Now that is Linux, is it so in Windows?
Edit: Just to lay out some assumptions:
The OS is reasonably new - Windows XP or newer for desktops, Windows Server 2003 or newer for servers.
The file is significantly smaller than available RAM - let's say less than 1% of available RAM.
The file is read and deleted a few seconds after it has been written.
When you read or write to a file Windows will often keep some or all of the file resident in memory (in the Standby List). So that if it is needed again, it is just a soft-page fault to map it into the processes' memory space.
The algorithm for what pages of a file will be kept around (and for how long) isn't publicly documented. So the short answer is that if you are lucky some or all of it may still be in memory. You can use the SysInternals tool VMmap to see what of your file is still in memory during testing.

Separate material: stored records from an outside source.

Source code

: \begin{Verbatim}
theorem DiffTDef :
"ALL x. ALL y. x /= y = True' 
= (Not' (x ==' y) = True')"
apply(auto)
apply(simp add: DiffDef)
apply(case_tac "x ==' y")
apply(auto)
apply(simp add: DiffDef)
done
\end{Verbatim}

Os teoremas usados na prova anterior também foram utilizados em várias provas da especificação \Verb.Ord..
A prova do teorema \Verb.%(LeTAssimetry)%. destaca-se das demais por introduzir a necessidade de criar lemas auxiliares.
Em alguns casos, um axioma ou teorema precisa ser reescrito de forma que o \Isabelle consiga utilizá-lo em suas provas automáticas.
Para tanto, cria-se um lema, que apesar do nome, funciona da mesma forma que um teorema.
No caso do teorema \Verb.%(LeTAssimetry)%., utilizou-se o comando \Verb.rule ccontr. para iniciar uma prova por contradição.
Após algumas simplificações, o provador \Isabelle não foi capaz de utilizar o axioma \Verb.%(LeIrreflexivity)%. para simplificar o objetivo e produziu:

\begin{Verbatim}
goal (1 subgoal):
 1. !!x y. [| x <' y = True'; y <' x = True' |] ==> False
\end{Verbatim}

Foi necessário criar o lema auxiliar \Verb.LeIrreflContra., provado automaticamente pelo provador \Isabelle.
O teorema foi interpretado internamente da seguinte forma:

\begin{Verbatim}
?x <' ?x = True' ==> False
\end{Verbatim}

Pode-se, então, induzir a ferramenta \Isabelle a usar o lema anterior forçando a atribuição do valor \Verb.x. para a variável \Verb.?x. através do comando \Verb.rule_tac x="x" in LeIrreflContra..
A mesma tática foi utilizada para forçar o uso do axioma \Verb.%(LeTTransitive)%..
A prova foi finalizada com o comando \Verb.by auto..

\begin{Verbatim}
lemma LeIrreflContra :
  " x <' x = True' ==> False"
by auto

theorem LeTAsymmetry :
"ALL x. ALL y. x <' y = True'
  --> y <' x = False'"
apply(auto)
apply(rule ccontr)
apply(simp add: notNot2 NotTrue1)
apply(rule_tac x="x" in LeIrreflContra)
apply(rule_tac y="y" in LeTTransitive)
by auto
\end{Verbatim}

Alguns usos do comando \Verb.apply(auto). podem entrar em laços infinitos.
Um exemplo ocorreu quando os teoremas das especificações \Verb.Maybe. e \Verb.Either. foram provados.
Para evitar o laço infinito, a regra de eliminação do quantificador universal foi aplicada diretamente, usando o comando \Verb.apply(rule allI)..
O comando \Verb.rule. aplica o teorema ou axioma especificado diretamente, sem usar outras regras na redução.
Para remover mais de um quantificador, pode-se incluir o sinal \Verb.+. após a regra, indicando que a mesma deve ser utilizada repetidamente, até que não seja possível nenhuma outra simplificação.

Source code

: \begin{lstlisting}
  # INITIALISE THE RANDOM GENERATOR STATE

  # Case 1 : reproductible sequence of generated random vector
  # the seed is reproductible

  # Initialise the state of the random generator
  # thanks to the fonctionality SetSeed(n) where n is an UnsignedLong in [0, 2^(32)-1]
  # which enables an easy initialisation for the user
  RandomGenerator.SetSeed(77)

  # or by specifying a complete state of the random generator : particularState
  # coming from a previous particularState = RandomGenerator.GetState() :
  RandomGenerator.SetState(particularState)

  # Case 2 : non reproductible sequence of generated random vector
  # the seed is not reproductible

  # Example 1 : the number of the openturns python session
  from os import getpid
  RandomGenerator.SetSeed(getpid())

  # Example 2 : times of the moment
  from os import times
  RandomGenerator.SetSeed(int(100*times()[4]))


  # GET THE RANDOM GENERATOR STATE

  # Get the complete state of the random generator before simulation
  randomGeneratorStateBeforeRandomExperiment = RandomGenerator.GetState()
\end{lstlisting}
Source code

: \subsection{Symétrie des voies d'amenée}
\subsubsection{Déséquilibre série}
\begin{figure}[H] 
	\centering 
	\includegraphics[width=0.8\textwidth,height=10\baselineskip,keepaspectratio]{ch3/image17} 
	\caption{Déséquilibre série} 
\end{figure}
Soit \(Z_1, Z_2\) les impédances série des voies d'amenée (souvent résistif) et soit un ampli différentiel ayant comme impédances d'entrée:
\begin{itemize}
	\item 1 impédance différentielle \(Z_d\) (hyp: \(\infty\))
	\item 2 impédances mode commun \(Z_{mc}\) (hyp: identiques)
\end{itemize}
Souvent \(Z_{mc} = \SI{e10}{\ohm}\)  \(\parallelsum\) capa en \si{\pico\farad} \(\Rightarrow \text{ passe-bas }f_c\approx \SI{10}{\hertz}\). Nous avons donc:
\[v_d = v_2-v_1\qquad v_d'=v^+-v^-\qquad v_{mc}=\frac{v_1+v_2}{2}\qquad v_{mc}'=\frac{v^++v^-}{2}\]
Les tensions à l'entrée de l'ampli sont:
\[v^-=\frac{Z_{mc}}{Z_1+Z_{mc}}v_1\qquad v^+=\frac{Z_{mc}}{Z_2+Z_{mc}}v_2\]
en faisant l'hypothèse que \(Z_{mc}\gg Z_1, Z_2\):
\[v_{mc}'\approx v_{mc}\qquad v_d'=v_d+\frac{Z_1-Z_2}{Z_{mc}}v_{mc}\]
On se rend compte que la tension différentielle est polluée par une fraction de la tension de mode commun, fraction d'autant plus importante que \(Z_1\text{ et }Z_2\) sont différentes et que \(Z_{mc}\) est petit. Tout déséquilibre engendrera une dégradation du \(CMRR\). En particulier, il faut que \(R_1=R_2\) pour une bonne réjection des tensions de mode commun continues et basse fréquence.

If you want to increase your chances of the data remaining resident, then you should use Memory Mapped Files to pass the data between the two processes.
Good reading on Windows memory management:
Mysteries of Windows Memory Management Revealed
You can use FILE_ATTRIBUTE_TEMPORARY to hint that this data is never needed on disk:
A file that is being used for temporary storage. File systems avoid writing data back to mass storage if sufficient cache memory is available, because typically, an application deletes a temporary file after the handle is closed. In that scenario, the system can entirely avoid writing the data. Otherwise, the data is written after the handle is closed.

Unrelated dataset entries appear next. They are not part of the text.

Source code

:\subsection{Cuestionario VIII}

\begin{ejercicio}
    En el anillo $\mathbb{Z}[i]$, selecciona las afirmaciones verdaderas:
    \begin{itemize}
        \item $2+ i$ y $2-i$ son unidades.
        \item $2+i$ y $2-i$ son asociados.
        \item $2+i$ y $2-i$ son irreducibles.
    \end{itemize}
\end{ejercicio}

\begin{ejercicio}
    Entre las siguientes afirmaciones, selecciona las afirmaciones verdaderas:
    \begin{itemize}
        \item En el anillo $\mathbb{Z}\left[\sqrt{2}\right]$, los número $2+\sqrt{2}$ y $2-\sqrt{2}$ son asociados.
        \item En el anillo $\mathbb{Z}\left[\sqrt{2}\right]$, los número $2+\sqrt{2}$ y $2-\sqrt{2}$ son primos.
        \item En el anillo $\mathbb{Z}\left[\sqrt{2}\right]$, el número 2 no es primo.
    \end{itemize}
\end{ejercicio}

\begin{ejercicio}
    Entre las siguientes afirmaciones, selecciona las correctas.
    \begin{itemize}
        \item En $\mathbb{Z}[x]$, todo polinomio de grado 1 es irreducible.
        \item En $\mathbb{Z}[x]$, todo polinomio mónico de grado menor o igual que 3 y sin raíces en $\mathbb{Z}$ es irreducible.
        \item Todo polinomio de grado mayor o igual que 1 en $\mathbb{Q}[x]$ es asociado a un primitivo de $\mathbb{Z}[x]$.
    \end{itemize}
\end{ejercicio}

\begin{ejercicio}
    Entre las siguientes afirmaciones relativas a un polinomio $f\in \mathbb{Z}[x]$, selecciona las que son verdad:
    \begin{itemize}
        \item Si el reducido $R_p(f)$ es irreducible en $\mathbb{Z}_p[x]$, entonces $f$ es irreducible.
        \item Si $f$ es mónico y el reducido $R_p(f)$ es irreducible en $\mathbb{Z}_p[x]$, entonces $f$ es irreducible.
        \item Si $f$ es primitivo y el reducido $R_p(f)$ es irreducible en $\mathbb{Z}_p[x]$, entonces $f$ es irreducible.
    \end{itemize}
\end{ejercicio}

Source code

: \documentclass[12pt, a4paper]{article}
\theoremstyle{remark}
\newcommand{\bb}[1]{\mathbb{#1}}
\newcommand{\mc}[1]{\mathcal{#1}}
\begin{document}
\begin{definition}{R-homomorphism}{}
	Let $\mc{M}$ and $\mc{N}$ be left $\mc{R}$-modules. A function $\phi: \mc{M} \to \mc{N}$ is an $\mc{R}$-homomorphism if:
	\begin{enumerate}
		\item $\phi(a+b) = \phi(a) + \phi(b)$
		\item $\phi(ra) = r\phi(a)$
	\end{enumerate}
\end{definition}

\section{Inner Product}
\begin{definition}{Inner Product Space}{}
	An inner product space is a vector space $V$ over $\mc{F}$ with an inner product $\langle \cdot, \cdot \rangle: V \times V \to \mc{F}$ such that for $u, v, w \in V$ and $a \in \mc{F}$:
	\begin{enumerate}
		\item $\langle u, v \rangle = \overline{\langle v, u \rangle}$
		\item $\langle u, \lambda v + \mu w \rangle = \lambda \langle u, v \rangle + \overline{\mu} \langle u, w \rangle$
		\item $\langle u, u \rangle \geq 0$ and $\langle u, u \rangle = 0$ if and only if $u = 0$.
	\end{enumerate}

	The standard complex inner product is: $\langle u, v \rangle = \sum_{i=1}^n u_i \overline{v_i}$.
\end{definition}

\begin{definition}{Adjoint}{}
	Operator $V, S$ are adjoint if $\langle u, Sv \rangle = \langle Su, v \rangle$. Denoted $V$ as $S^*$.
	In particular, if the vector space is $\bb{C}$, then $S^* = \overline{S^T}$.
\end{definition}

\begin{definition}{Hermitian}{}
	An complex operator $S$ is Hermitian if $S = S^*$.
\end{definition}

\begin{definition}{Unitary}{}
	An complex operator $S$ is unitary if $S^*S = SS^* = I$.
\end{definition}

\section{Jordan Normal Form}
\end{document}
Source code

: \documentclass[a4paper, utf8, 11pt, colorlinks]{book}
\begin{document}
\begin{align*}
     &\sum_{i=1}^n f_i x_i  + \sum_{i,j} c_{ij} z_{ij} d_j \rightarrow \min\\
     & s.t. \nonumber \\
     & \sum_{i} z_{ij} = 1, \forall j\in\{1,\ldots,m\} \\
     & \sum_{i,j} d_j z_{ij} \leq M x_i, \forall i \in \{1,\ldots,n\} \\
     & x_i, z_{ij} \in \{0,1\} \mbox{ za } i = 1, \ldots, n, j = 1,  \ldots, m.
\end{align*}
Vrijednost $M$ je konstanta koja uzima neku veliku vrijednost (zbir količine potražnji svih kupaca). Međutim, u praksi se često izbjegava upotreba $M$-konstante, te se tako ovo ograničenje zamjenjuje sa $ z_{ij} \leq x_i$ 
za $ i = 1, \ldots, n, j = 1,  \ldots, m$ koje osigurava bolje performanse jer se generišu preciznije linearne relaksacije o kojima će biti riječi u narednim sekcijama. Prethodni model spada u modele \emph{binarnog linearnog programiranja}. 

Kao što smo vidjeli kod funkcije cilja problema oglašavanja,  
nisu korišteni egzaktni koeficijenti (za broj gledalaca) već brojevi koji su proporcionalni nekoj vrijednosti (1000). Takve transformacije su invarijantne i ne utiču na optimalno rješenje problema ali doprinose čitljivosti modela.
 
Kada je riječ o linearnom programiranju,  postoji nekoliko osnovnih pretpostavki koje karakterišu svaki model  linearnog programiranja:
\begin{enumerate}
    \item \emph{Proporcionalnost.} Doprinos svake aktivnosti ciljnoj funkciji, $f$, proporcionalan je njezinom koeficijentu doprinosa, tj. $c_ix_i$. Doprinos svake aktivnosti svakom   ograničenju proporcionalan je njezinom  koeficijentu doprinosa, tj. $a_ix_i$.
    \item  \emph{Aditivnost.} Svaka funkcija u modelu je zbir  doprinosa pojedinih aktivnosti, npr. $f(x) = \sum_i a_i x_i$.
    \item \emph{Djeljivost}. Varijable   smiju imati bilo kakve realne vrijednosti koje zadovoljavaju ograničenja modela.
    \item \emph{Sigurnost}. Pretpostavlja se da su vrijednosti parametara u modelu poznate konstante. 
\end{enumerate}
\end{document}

(i.e. you need use that flag with CreateFile, and DeleteFile immediately after closing that handle).
But even if the file remains cached, you still have to copy it twice: from your process A to the cache (the WriteFile call), and from cache to the proces B (ReadFile call).
Using memory mapped files (MMF, as josh poley already suggested) has the primary advantage of avoiding one copy: the same physical memory pages are mapped into both processes.
A MMF can be backed by virtual memory, which means basically that it always stays in memory unless swapping becomes necessary.
The major downside is that you can't easily grow the memory mapping to changing demands, you are stuck with the initial size.
Whether that matters for an 1-2 MB data transfer depends mostly on how you acquire and what you do with the data, in many scenarios the additional copy doesn't really matter.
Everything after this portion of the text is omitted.